Est-il intéressant, dans les conditions économiques actuelles, de vous engager dans la production spécialisée des lapins à fourrure ? Présentement non, si vous considérez que la vente des peaux doit constituer le profit essentiel d’une telle entreprise.

Qu’il s’agisse d’élevage familial ou d’élevage commercial, le point de vue ne varie pas, même en faisant entrer en ligne de compte la valeur substantielle des carcasses.

Rappelez-vous que l’augmentation du poids de viande de vos lapins ne se poursuit qu’au ralenti à partir de l’âge de quatre à cinq mois. Or, pour que les peaux acquièrent toute leur valeur commerciale, vous êtes obligé de pousser l’élevage de vos bêtes jusqu’à l’âge de huit à dix mois, afin de vous assurer des peaux d’hiver parfaitement fourrées, après la dernière mue, la mue d’été.

Si votre élevage est bien compris, bien conduit, et les sujets copieusement alimentés, les carcasses de ceux de quatre à cinq mois sont vendues un très bon prix et seront pour longtemps encore très recherchées. Les lapins de consommation le seront tant que ne s’équilibrera pas l’offre et la demande sur le marché de la viande de boucherie.

Lapins et volailles continueront donc à être très demandés partout, mais surtout dans les agglomérations. Et vous savez à quel point ils vous sont précieux pour vos propres approvisionnements !

Par ailleurs, le marché des peaux de lapins à fourrure fine est toujours fluctuant et quelque peu dans le marasme. Toutefois, en raison des immenses besoins de l’industrie de la fourrure et des prix qu’atteignent et vont longtemps atteindre les pelleteries de sauvagines d’importation : renards-argentés, platinés et bleus, visons, martres, zibelines, opossums, ragondins, ondatras, etc., les peaux de lapins à fourrure fine pourront être très recherchées. Alors, si la production du lapin est redevenue abondante, le prix des carcasses s’établira vraisemblablement à des cours plus normaux, et les recettes des peaux de ceux abattus en hiver fourniront un appoint appréciable.
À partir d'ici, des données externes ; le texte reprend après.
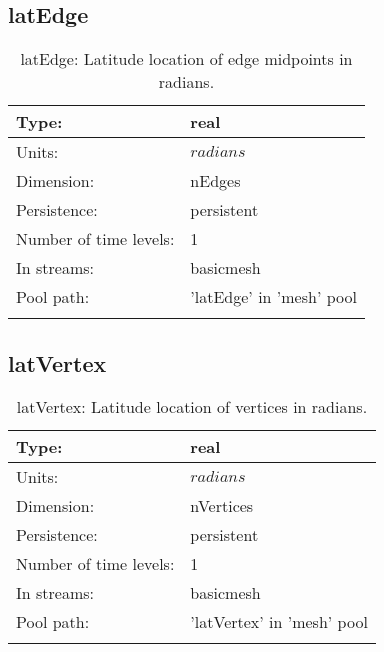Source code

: \subsection[latEdge]{latEdge}
\label{subsec:var_sec_mesh_latEdge}
\begin{center}
\begin{longtable}{| p{2.0in} | p{4.0in} |}
        \hline 
        Type: & real \\
        \hline 
        Units: & $radians$ \\
        \hline 
        Dimension: & nEdges \\
        \hline 
        Persistence: & persistent \\
        \hline 
        Number of time levels: & 1 \\
        \hline 
		 In streams: &  basicmesh \\
        \hline 
            Pool path: & 'latEdge' in 'mesh' pool
 \\
		 \hline 
    \caption{latEdge: Latitude location of edge midpoints in radians.}
\end{longtable}
\end{center}
\subsection[latVertex]{latVertex}
\label{subsec:var_sec_mesh_latVertex}
\begin{center}
\begin{longtable}{| p{2.0in} | p{4.0in} |}
        \hline 
        Type: & real \\
        \hline 
        Units: & $radians$ \\
        \hline 
        Dimension: & nVertices \\
        \hline 
        Persistence: & persistent \\
        \hline 
        Number of time levels: & 1 \\
        \hline 
		 In streams: &  basicmesh \\
        \hline 
            Pool path: & 'latVertex' in 'mesh' pool
 \\
		 \hline 
    \caption{latVertex: Latitude location of vertices in radians.}
\end{longtable}
\end{center}
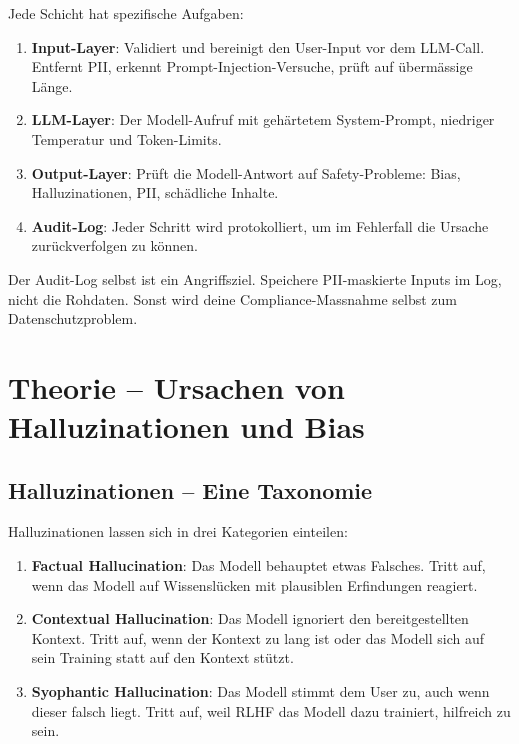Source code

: Jede Schicht hat spezifische Aufgaben:

\begin{enumerate}[leftmargin=*]
    \item \textbf{Input-Layer}: Validiert und bereinigt den User-Input vor dem LLM-Call. Entfernt PII, erkennt Prompt-Injection-Versuche, prüft auf übermässige Länge.
    \item \textbf{LLM-Layer}: Der Modell-Aufruf mit gehärtetem System-Prompt, niedriger Temperatur und Token-Limits.
    \item \textbf{Output-Layer}: Prüft die Modell-Antwort auf Safety-Probleme: Bias, Halluzinationen, PII, schädliche Inhalte.
    \item \textbf{Audit-Log}: Jeder Schritt wird protokolliert, um im Fehlerfall die Ursache zurückverfolgen zu können.
\end{enumerate}

\begin{praxishinweis}
Der Audit-Log selbst ist ein Angriffsziel. Speichere PII-maskierte Inputs im Log, nicht die Rohdaten. Sonst wird deine Compliance-Massnahme selbst zum Datenschutzproblem.
\end{praxishinweis}

\section{Theorie -- Ursachen von Halluzinationen und Bias}

\subsection{Halluzinationen -- Eine Taxonomie}

Halluzinationen lassen sich in drei Kategorien einteilen:

\begin{enumerate}[leftmargin=*]
    \item \textbf{Factual Hallucination}: Das Modell behauptet etwas Falsches. Tritt auf, wenn das Modell auf Wissenslücken mit plausiblen Erfindungen reagiert.
    \item \textbf{Contextual Hallucination}: Das Modell ignoriert den bereitgestellten Kontext. Tritt auf, wenn der Kontext zu lang ist oder das Modell sich auf sein Training statt auf den Kontext stützt.
    \item \textbf{Syophantic Hallucination}: Das Modell stimmt dem User zu, auch wenn dieser falsch liegt. Tritt auf, weil RLHF das Modell dazu trainiert, hilfreich zu sein.
\end{enumerate}

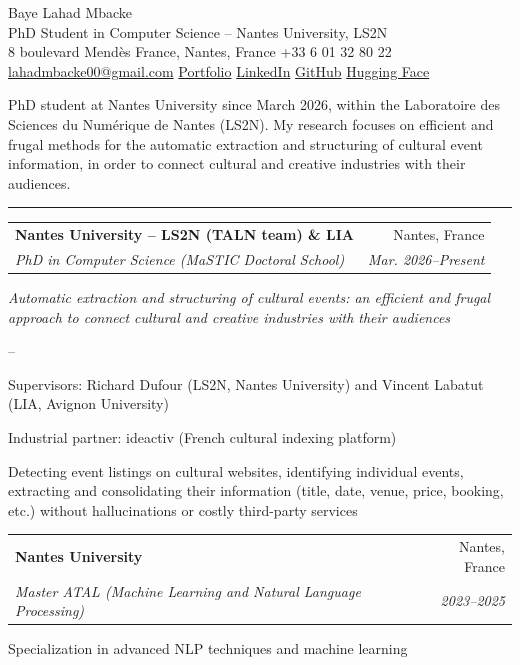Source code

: \documentclass[11pt,a4paper]{article}
\makeatletter
\newcommand{\cvsection}[1]{%
  \vspace{10pt}{\Large\color{accent}#1}\par\vspace{-6pt}%
  {\color{accent}\rule{\linewidth}{0.8pt}}\par\vspace{4pt}}
\newcommand{\cventry}[4]{%
  \begin{tabularx}{\linewidth}{@{}X r@{}}
    \textbf{#1} & #2 \\
    \textit{#3} & \textit{#4}
  \end{tabularx}\par}
\newenvironment{cvitems}{%
  \begin{list}{--}{\setlength{\leftmargin}{1.5em}\setlength{\itemsep}{1pt}
  \setlength{\parsep}{0pt}\setlength{\topsep}{2pt}}}{\end{list}\vspace{4pt}}
\makeatother
\begin{document}
\begin{center}
  {\fontsize{24}{28}\selectfont\color{accent} Baye Lahad Mbacke}\\[6pt]
  PhD Student in Computer Science -- Nantes University, LS2N\\[2pt]
  8 boulevard Mendès France, Nantes, France \textbullet{} +33 6 01 32 80 22\\[2pt]
  \href{mailto:lahadmbacke00@gmail.com}{lahadmbacke00@gmail.com} \textbullet{}
  \href{https://lahadmbacke.github.io/Lahad_Mbacke/}{Portfolio} \textbullet{}
  \href{https://linkedin.com/in/baye-lahad-mbacke}{LinkedIn} \textbullet{}
  \href{https://github.com/LahadMbacke}{GitHub} \textbullet{}
  \href{https://huggingface.co/Lahad}{Hugging Face}
\end{center}

\vspace{4pt}
PhD student at Nantes University since March 2026, within the Laboratoire des Sciences du
Numérique de Nantes (LS2N). My research focuses on efficient and frugal methods for the automatic
extraction and structuring of cultural event information, in order to connect cultural and
creative industries with their audiences.

\cvsection{Education}

\cventry{Nantes University -- LS2N (TALN team) \& LIA}{Nantes, France}
        {PhD in Computer Science (MaSTIC Doctoral School)}{Mar. 2026--Present}
\textit{Automatic extraction and structuring of cultural events: an efficient and frugal approach
to connect cultural and creative industries with their audiences}
\begin{cvitems}
  \item Supervisors: Richard Dufour (LS2N, Nantes University) and Vincent Labatut (LIA, Avignon University)
  \item Industrial partner: ideactiv (French cultural indexing platform)
  \item Detecting event listings on cultural websites, identifying individual events, extracting
        and consolidating their information (title, date, venue, price, booking, etc.) without
        hallucinations or costly third-party services
\end{cvitems}

\cventry{Nantes University}{Nantes, France}
        {Master ATAL (Machine Learning and Natural Language Processing)}{2023--2025}
Specialization in advanced NLP techniques and machine learning\par\vspace{6pt}
\end{document}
Pour cela, il importe que soient modifiées totalement la compréhension et les méthodes d’élevage de ces lapins.

Il existe un nombre très important, trop important de variétés ou races de ces lapins : blancs, bleus, gris, argentés, lilas, havanes, fauves, etc., à mettre en œuvre sans teinture. C’est très intéressant pour un collectionneur ; mais une telle diversité l’est moins au point de vue commercial pour le fourreur.

Il peut en être autrement de la production des fourrures pour votre usage, dans l’élevage familial, car vous vous destinez alors des lapins à la viande plus dense ; mais vous ne disposez, dans le même temps, que de deux portées annuelles de sujets pour la cuisine, alors que vous bénéficiez du tiers en plus si vous les sacrifiez plus tôt, soit trois portées au lieu de deux dans l’année.

Dans le cas actuel, ce n’est pas la rareté qui détermine la valeur des peaux, mais l’abondance de celles homogènes comme taille, densité du fourrage, et surtout couleur, qui permet de les coter à un prix suffisamment élevé. Il faut en effet une quarantaine de peaux parfaitement assorties pour exécuter un manteau, donc des centaines, des milliers pour intéresser un fourreur. Car, s’il établit un modèle flatteur, il peut être en mesure de multiplier celui-ci à la demande. Un tel résultat est conditionné par la production individuelle ou collective d’un type uniforme « standard ».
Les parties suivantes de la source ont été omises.